### Exercise brief
Transcribe only the lines of the listing below from the one holding "Obsługa walidacji i" through the one holding "## TC-MISC-14", inclusive, without any change.
BEGIN Supplied records
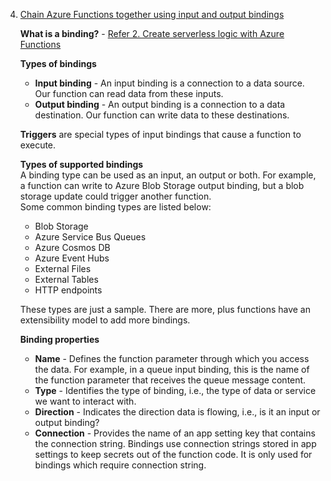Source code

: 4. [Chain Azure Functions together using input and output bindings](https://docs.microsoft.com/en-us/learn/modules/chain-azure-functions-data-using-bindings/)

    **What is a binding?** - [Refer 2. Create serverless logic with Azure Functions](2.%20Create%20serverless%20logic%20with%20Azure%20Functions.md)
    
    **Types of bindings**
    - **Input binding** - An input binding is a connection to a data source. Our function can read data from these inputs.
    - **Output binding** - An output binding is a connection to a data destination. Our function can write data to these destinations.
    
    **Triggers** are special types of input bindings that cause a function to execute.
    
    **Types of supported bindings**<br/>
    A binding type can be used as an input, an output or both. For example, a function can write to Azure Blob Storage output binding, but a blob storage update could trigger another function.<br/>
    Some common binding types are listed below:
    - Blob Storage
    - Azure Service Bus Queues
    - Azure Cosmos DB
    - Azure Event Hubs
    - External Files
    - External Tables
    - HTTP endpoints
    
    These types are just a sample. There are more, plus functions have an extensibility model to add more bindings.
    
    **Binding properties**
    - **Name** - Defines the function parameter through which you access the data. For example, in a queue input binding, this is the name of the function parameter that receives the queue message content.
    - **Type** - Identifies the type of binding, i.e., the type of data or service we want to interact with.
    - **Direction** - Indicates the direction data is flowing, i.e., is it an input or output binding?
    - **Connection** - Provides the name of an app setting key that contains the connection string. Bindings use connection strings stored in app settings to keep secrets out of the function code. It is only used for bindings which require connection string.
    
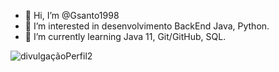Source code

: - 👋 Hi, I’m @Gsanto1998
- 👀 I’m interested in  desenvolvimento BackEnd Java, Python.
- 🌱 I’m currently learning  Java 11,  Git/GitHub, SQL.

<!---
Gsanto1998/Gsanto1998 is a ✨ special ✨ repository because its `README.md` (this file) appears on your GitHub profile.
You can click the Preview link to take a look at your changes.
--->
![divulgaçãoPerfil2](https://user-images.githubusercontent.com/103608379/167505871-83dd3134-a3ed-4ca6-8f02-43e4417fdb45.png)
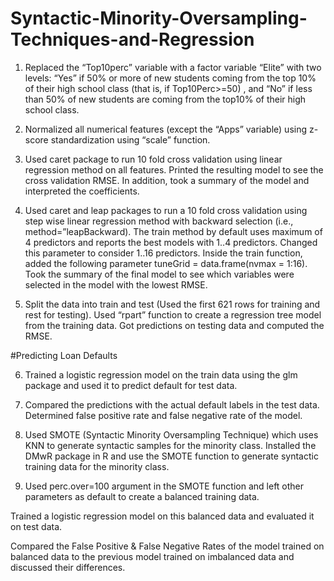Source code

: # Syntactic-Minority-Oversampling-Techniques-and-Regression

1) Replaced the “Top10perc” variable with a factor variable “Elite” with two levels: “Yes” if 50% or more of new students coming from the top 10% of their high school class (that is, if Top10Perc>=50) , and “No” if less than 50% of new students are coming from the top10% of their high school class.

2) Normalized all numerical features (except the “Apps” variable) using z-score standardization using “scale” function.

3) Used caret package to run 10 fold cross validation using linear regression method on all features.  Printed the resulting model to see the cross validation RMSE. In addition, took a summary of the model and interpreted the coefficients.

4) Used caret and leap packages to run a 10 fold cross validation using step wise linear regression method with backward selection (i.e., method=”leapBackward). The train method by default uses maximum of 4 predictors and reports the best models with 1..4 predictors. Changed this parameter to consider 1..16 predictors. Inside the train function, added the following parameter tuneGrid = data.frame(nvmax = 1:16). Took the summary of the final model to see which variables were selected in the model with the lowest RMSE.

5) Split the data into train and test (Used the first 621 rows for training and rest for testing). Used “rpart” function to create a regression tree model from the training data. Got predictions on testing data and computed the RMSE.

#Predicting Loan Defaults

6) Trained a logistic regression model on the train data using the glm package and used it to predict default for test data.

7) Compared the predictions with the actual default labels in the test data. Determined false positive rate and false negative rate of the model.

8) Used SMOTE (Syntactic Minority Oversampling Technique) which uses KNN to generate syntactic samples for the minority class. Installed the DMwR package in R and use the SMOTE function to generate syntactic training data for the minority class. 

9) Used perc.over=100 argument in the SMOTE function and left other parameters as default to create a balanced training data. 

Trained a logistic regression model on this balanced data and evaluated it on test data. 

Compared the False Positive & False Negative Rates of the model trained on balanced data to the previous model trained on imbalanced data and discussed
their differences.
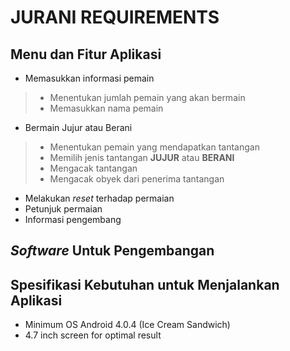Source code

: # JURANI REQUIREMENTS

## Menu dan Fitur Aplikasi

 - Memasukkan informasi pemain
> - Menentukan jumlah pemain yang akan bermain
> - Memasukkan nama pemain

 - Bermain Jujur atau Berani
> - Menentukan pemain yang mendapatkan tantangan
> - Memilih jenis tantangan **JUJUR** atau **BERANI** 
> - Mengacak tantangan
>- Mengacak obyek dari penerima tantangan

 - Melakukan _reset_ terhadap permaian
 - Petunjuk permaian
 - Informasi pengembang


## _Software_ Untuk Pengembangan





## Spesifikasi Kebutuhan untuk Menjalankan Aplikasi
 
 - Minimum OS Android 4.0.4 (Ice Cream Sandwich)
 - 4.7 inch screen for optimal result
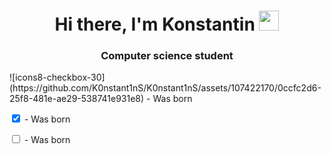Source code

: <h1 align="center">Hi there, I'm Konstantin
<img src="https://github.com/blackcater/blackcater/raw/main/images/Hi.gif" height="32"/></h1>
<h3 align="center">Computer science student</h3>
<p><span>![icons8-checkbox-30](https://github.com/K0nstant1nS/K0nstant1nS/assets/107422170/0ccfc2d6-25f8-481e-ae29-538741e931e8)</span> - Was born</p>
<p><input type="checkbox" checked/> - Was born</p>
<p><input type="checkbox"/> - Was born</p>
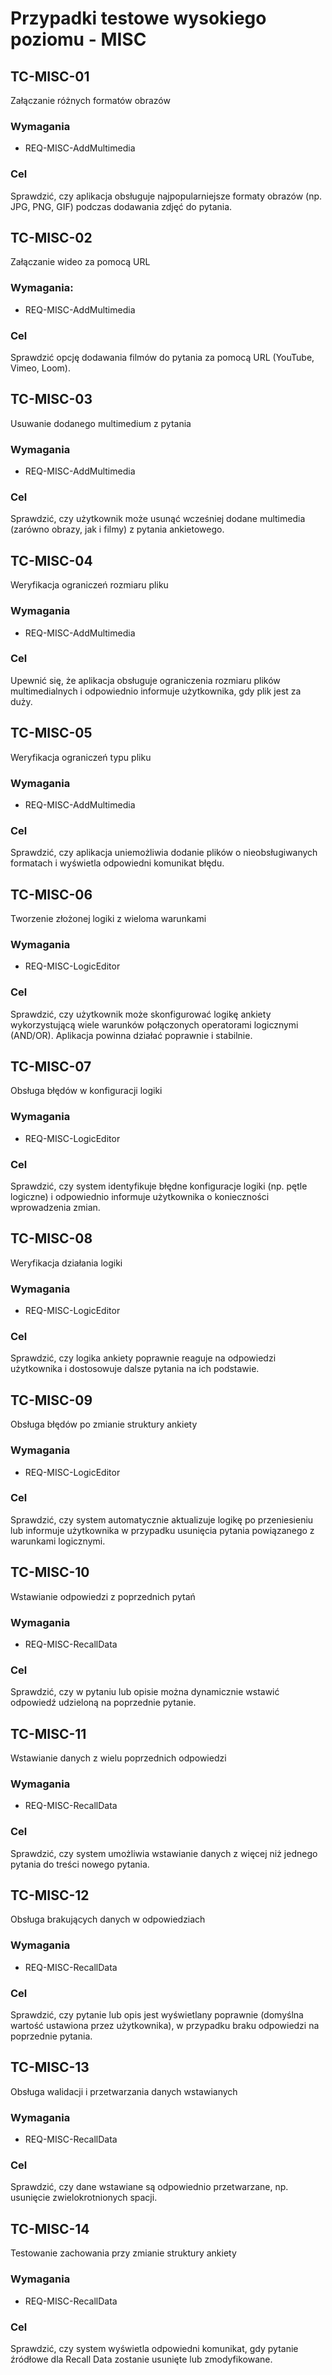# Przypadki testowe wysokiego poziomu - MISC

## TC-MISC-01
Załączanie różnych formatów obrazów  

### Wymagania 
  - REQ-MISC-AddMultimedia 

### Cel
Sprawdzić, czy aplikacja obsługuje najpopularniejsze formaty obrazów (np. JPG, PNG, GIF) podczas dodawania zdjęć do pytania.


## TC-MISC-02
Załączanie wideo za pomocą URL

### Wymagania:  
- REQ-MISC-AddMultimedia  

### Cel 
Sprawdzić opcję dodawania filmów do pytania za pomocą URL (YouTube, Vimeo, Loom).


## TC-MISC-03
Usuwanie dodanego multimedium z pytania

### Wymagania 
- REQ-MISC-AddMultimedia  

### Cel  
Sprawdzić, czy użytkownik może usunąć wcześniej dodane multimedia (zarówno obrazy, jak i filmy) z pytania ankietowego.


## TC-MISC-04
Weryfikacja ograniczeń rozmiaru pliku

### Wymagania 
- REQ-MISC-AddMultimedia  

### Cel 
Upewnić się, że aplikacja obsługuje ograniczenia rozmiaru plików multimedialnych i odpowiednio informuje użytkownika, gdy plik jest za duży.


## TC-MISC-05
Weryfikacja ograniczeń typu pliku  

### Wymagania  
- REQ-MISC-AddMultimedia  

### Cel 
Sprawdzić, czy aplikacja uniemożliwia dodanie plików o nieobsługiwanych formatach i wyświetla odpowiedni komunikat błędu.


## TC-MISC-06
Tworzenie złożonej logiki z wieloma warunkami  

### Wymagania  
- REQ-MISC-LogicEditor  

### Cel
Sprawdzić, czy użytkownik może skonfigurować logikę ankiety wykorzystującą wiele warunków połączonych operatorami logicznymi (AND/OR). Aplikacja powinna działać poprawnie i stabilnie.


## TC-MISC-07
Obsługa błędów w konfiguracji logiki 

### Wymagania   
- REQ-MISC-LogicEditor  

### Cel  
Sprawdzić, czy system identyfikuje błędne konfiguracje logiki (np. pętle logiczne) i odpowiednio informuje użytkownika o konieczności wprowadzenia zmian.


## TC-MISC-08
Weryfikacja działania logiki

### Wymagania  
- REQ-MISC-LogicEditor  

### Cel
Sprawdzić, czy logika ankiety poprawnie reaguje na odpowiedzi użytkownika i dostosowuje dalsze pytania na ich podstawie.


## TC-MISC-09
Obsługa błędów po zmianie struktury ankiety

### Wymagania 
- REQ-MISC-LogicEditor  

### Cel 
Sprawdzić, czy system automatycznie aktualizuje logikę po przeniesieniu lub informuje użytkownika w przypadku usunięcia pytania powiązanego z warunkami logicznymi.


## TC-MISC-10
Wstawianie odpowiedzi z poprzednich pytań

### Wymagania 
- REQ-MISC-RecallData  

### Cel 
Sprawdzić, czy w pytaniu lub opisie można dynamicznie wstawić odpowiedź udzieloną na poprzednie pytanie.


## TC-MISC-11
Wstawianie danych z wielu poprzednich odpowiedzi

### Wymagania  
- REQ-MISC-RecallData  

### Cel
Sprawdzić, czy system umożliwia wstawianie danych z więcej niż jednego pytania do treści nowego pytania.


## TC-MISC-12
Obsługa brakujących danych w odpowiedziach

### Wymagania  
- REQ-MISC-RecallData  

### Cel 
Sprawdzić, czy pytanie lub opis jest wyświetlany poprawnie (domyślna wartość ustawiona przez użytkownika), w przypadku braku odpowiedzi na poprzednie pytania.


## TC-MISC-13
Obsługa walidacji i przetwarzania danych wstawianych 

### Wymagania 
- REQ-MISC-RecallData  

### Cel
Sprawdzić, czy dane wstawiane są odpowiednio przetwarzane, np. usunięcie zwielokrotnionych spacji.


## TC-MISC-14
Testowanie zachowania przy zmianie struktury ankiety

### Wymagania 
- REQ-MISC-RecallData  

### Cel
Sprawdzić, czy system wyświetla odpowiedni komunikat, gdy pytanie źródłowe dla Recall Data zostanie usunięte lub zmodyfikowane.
END Supplied records
### Solved problem
Obsługa walidacji i przetwarzania danych wstawianych 

### Wymagania 
- REQ-MISC-RecallData  

### Cel
Sprawdzić, czy dane wstawiane są odpowiednio przetwarzane, np. usunięcie zwielokrotnionych spacji.


## TC-MISC-14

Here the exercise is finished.